CATHERINE ROBISHAW & BOBBI BEAVERS
Cathy and Bobbi are part of the OBC for ME team (Original Birth Certificates Maine)
http://www.obcforme.org/

Cathy an adoptee, and Bobbi a reunited mom, talk about the lobbying efforts by OBC for ME that passed legislation allowing adult adoptees in the state of ME to access their original birth certificates beginning January 1, 2009.

BARBARA BISANTZ RAYMOND
Barbara Bisantz Raymond is an adjunct professor, adoptive mother, and writer. She will talk about her recently published book: Georgia Tann - The Baby Thief: The Untold Story of Georgia Tann, the Baby Seller who Corrupted Adoption.

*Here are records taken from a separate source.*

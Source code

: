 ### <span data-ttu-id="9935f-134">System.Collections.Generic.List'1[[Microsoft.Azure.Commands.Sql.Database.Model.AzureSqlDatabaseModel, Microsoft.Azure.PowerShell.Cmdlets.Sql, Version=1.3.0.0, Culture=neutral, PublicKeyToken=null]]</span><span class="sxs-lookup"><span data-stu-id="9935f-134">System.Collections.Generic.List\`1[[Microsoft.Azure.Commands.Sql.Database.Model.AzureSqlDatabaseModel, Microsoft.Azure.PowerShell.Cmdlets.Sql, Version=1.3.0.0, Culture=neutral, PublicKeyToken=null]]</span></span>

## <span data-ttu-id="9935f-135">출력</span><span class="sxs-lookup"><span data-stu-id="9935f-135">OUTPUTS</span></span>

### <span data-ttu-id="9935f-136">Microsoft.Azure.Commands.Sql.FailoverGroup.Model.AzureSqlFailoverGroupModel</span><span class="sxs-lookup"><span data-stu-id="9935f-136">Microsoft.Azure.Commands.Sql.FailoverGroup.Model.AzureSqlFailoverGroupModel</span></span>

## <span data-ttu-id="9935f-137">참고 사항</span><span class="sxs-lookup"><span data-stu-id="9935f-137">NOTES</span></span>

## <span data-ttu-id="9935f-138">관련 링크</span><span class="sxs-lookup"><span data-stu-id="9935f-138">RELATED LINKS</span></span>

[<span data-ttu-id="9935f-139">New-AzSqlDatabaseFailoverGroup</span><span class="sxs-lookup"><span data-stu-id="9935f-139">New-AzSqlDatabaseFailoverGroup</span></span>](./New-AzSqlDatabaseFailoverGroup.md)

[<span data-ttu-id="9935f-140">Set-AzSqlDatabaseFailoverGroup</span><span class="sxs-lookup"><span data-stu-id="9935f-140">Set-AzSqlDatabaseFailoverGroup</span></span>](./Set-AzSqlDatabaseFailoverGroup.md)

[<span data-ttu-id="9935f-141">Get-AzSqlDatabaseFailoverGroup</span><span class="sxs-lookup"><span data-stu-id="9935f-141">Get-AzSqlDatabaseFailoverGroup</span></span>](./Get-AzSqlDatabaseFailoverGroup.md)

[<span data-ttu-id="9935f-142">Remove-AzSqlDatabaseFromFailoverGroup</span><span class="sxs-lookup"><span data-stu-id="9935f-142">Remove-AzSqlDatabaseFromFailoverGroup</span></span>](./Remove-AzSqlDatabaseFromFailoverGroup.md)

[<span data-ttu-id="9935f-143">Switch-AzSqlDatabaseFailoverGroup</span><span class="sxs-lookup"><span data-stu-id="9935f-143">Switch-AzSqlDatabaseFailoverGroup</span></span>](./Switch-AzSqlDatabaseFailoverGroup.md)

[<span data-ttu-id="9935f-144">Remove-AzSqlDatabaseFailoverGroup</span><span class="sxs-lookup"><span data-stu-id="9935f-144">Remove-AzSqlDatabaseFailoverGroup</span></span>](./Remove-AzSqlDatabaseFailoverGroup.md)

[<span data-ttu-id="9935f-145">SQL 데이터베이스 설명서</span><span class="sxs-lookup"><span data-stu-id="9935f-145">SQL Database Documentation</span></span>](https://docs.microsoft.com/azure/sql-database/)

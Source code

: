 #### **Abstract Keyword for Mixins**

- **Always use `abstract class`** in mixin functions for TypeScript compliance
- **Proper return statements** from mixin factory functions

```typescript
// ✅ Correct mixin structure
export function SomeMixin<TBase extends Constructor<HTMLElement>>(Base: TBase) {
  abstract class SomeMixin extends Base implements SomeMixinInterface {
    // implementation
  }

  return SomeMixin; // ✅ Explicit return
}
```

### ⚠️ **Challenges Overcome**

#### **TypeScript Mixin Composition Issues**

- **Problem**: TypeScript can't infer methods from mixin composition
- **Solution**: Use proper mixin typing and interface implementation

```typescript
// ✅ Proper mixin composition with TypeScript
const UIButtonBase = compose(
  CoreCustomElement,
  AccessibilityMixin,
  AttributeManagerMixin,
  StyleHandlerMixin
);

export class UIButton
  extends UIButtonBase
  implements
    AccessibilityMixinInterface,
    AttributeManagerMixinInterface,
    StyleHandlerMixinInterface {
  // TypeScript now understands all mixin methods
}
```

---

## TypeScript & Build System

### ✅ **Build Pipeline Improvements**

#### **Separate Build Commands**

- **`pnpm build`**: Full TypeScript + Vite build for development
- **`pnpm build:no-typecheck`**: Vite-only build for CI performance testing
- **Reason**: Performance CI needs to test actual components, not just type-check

Barbara has received two awards for feature writing from Women in Communications, and was an author of a child care section that won the National Magazine Award for Public Service. She contributed to The Handbook of Magazine Article Writing , and has written for The New York Times, USA Today, Working Mother, Parents, Writer's Digest , Reader's Digest , Good Housekeeping, Redbook, McCall's, and Ladies' Home Journal. She lives in New York City.

***Barbara's op-ed regarding adoptee access to their original birth certificates will appear in The New York Times on Sunday, July 29.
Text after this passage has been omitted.